Начальник рассердился и в первый раз наговорил мне обидных комплиментов, припомнив и пробитый кузов. Обиднее всего было то, что Джуматай подал мне подобранную с дороги уродливую хворостину, растянув при этом свое широкое прыщеватое лицо не то в сочувственную, не то в насмешливую улыбку.

Поднявшись на дорогу, мы увидели перед собой море луж и грязи недавнего разлива, развернувшееся на добрый десяток верст. Нечего было и думать садиться на возы. Потащились около телег, хлюпая по жиже. Сухая хворостина скоро обломалась, и я вырезал из придорожного куста свежую, большую, но, когда пробирался к тальнику, набрал воды в ботинки..

На 12-й версте, уже перед самым выездом из разлива, воз Джуматая странно замер на ровном месте, покосившись набок. Начальник с Джуматаем засуетились у задка кузова: первый размахивал руками, а второй приседал на корточки и ковырялся под телегой. Когда я подтянулся к ним, начальник кипятился, а Джуматай водил черным от дегтя пальцем по свежему разлому лопнувшей оси и качал головой, прищелкивая языком.

— Ось сломалась? — участливо спросил я, присев у кузова.

— Ломался!.. — вздохнул Джуматай. — Совсем ломался! — и понес скороговоркой: — Дорога тижыло, телега тижыло, ось диривьянный... Совсем джаман! Железный надо! Зачим купил диривьянный?

— Не твое дело, — буркнул начальник. — Какая есть, на такой и езжай, а не ломай. Что теперь делать?!

— Мастер надо, поселка айда! — махнул Джуматай на низенькие хаты далекого поселка, видневшиеся из-за кустов.

Выпрягли лошадей и отпустили на траву. Джуматай остался караулить, а мы отправились в поселок.

За ось в поселке заломили такую цену, что начальник крякнул. Проезжие инженеры! Редкий случай!

Через три часа ось была готова. Я взвалил ее на плечи, и мы потопали назад.

— Слава богу! — облегченно вздохнул начальник, когда покинули поселок. — Дешево отделались!.. Придем, напьемся чаю и покатим так, что пыль закрутится!

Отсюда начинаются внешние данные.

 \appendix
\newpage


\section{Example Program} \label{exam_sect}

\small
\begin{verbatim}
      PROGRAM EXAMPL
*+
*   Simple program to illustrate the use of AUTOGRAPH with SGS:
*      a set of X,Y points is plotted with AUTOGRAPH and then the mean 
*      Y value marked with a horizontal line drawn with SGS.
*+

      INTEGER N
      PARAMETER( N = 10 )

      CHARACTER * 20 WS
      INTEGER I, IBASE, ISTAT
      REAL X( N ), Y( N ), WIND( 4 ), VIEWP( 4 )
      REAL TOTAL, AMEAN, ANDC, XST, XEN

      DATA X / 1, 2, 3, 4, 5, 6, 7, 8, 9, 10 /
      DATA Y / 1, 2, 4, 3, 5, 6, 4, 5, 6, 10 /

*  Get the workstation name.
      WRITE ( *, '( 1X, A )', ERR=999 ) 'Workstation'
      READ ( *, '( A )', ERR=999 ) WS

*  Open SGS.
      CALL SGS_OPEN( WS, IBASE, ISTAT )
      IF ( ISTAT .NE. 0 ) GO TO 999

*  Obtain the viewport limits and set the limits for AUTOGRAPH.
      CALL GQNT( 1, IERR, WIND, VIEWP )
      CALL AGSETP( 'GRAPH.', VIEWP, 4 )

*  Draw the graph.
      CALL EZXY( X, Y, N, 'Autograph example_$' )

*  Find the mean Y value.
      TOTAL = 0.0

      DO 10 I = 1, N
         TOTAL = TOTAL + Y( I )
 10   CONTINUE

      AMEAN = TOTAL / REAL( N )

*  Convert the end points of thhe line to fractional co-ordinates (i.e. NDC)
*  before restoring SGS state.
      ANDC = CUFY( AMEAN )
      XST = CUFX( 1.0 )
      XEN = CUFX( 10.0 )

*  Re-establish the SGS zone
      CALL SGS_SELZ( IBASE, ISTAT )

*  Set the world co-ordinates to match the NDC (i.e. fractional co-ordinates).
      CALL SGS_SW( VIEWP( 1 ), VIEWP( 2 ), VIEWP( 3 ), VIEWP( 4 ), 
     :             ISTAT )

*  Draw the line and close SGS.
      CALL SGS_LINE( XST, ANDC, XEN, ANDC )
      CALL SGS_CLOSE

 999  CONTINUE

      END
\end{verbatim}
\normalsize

Пришли... Возы на месте, над тлеющим костром горячий чайник, а коней и Джуматая нет. Глянули на степь, поднимавшуюся на горизонте низкими увалами, и вот картинка! По ярко-зеленому полю молодой пшеницы мечется пятерка лошадей, за которой гоняются две фигурки конников. Начальник схватился за бинокль и ахнул: — Это же наши кони! Крестьяне гонят их в поселок!

Вскоре, звеня и лязгая путами, подскакала наша бойкая пятерка, а следом пара верховых.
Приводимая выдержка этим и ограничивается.